Kenyan marathon star Kipchoge hits the ground running in Shanghai
It's been four years since Eliud Kipchoge last visited Shanghai. As the world's greatest marathon runner and a double Olympic champion, the Kenyan spares no effort when it comes to promoting running and communicating with local runners.
"One of my favorite things about running is that it unites us all," he said. "It fades differences and sharing our passion brings us together. It's great to be back in China where I have the opportunity to meet so many fans who share the same love of running. I get so much energy from meeting all of these wonderful people, which fills me with motivation when I start training for my next race."
Kipchoge is in town to unveil the first set of INEOS 1:59 Pace Challenge posts in China, as well as attend a few other running-related activities organized by his sponsors.
He led INEOS China employees on a two-kilometer run along Suzhou Creek in Putuo District.
The INEOS 1:59 Pace Challenge is a global running challenge open to all participants who aim to complete 352.6 meters in under 1 minute, representing the speed at which Kipchoge covered the marathon distance.

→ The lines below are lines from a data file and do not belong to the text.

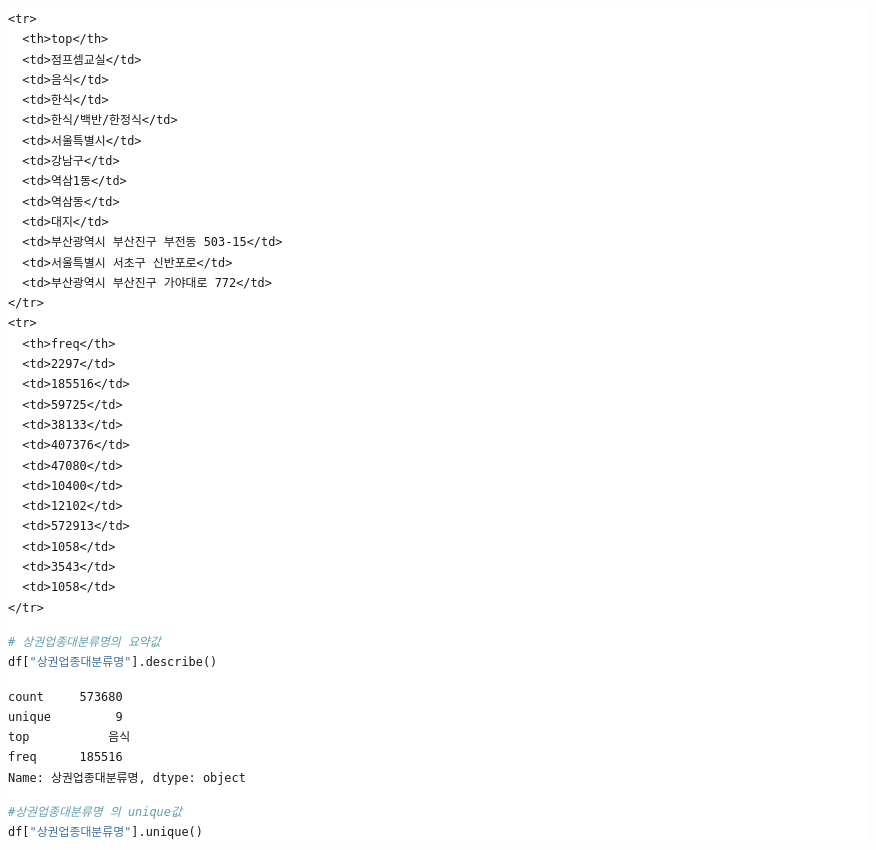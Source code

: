     <tr>
      <th>top</th>
      <td>점프셈교실</td>
      <td>음식</td>
      <td>한식</td>
      <td>한식/백반/한정식</td>
      <td>서울특별시</td>
      <td>강남구</td>
      <td>역삼1동</td>
      <td>역삼동</td>
      <td>대지</td>
      <td>부산광역시 부산진구 부전동 503-15</td>
      <td>서울특별시 서초구 신반포로</td>
      <td>부산광역시 부산진구 가야대로 772</td>
    </tr>
    <tr>
      <th>freq</th>
      <td>2297</td>
      <td>185516</td>
      <td>59725</td>
      <td>38133</td>
      <td>407376</td>
      <td>47080</td>
      <td>10400</td>
      <td>12102</td>
      <td>572913</td>
      <td>1058</td>
      <td>3543</td>
      <td>1058</td>
    </tr>
  </tbody>
</table>
</div>




```python
# 상권업종대분류명의 요약값 
df["상권업종대분류명"].describe()
```




    count     573680
    unique         9
    top           음식
    freq      185516
    Name: 상권업종대분류명, dtype: object




```python
#상권업종대분류명 의 unique값 
df["상권업종대분류명"].unique()
```
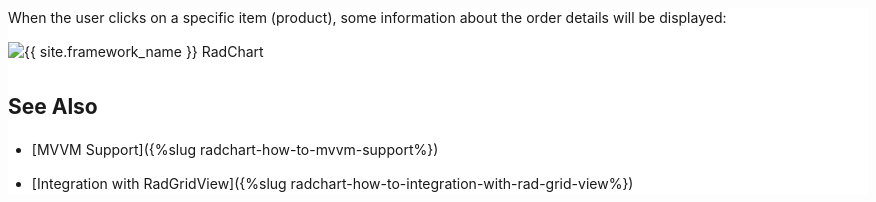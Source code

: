 

When the user clicks on a specific item (product), some information about the order details will be displayed: 

![{{ site.framework_name }} RadChart  ](images/RadChart_HowToDrillDownChart_030.png)

## See Also

 * [MVVM Support]({%slug radchart-how-to-mvvm-support%})

 * [Integration with RadGridView]({%slug radchart-how-to-integration-with-rad-grid-view%})
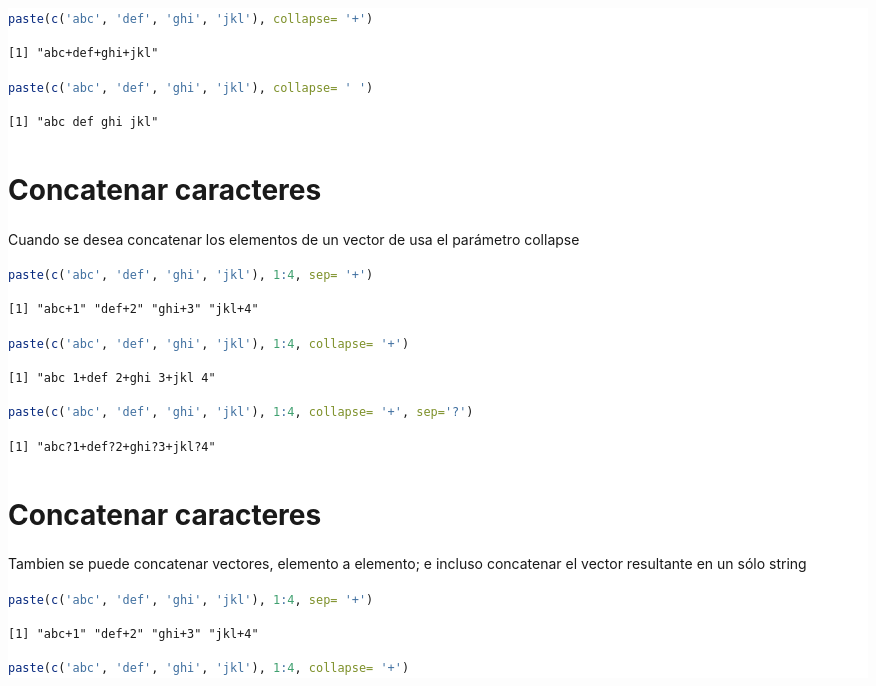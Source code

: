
 ```r
paste(c('abc', 'def', 'ghi', 'jkl'), collapse= '+')
```

```
[1] "abc+def+ghi+jkl"
```

```r
paste(c('abc', 'def', 'ghi', 'jkl'), collapse= ' ')
```

```
[1] "abc def ghi jkl"
```



Concatenar caracteres
========================================================

Cuando se desea concatenar los elementos de un vector de usa el parámetro collapse

```r
paste(c('abc', 'def', 'ghi', 'jkl'), 1:4, sep= '+')
```

```
[1] "abc+1" "def+2" "ghi+3" "jkl+4"
```

```r
paste(c('abc', 'def', 'ghi', 'jkl'), 1:4, collapse= '+')
```

```
[1] "abc 1+def 2+ghi 3+jkl 4"
```

```r
paste(c('abc', 'def', 'ghi', 'jkl'), 1:4, collapse= '+', sep='?')
```

```
[1] "abc?1+def?2+ghi?3+jkl?4"
```



Concatenar caracteres
========================================================

Tambien se puede concatenar vectores, elemento a elemento; e incluso concatenar el vector resultante en un sólo string

```r
paste(c('abc', 'def', 'ghi', 'jkl'), 1:4, sep= '+')
```

```
[1] "abc+1" "def+2" "ghi+3" "jkl+4"
```

```r
paste(c('abc', 'def', 'ghi', 'jkl'), 1:4, collapse= '+')
```
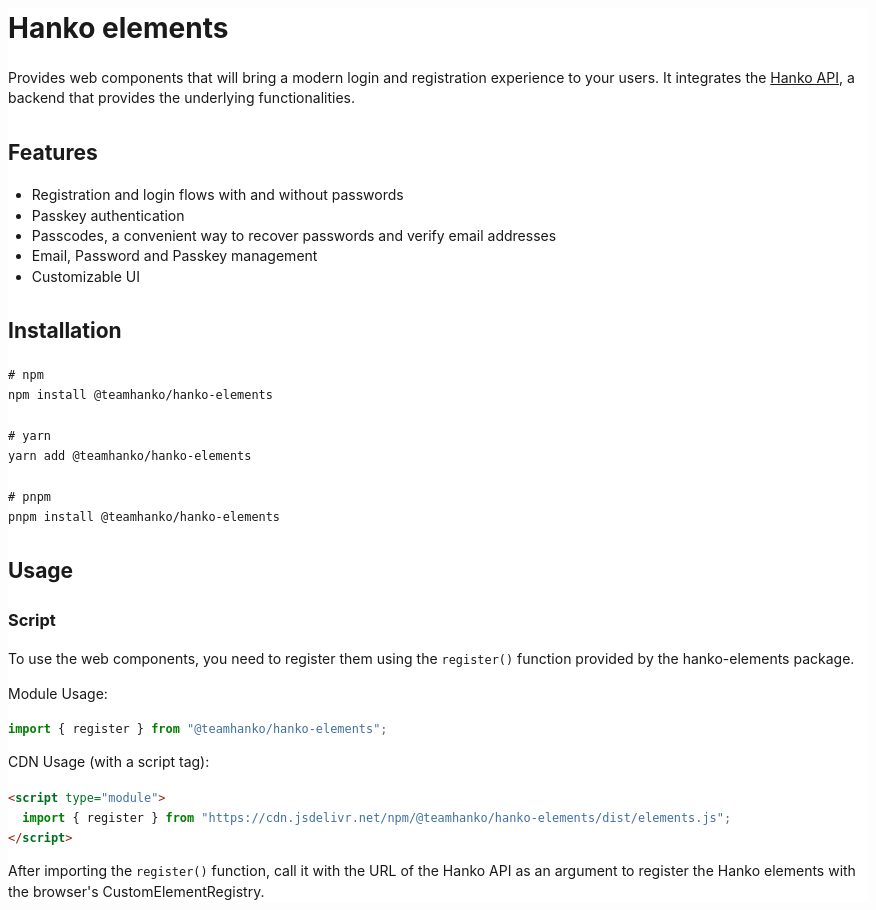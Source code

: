 # Hanko elements

Provides web components that will bring a modern login and registration experience
to your users. It integrates the [Hanko API](https://github.com/teamhanko/hanko/blob/main/backend/README.md), a backend
that provides the underlying functionalities.

## Features

* Registration and login flows with and without passwords
* Passkey authentication
* Passcodes, a convenient way to recover passwords and verify email addresses
* Email, Password and Passkey management
* Customizable UI

## Installation

```shell
# npm
npm install @teamhanko/hanko-elements

# yarn
yarn add @teamhanko/hanko-elements

# pnpm
pnpm install @teamhanko/hanko-elements
```

## Usage

### Script

To use the web components, you need to register them using the `register()` function provided by the hanko-elements package.

Module Usage:

```typescript
import { register } from "@teamhanko/hanko-elements";
```

CDN Usage (with a script tag):

```html
<script type="module">
  import { register } from "https://cdn.jsdelivr.net/npm/@teamhanko/hanko-elements/dist/elements.js";
</script>
```

After importing the `register()` function, call it with the URL of the Hanko API as an argument to register the Hanko
elements with the browser's CustomElementRegistry.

Kipchoge, who turns 39 next month, has long been the world record holder of the men's marathon event. Earlier this month, his 23-year-old compatriot Kelvin Kiptum took over the crown by creating a new world record of 2 hours and 35 seconds in Chicago, beating Kipchoge's 2:01:09 that he set at last year's Berlin Marathon.
"I believe I can break the record again, because sports have no limits," the veteran runner said.
"I'm still eager to run fast, but I'm also happy to see the rising younger runners, who have been training in the right way and can recover quickly," he said.
After winning his third Berlin Marathon title in September, Kipchoge has set his sights on defending his Olympic title in Paris next year.
"I don't think of age or for how much longer I can run. For me, the marathon is life. For running, China is the future. If I can inspire people, that's my happiness," he said.
Kipchoge said he has been impressed by the thrilling running culture and the increase of runners in China over the years. In his previous visits, he tended to talk more about his running and training life. But in his most recent visit, to encourage more people into running has become his major interest.
"I believe more people will join the sport and share the joy of running, especially children. If we encourage kids to do some running on an everyday basis, some might develop a running career," he said.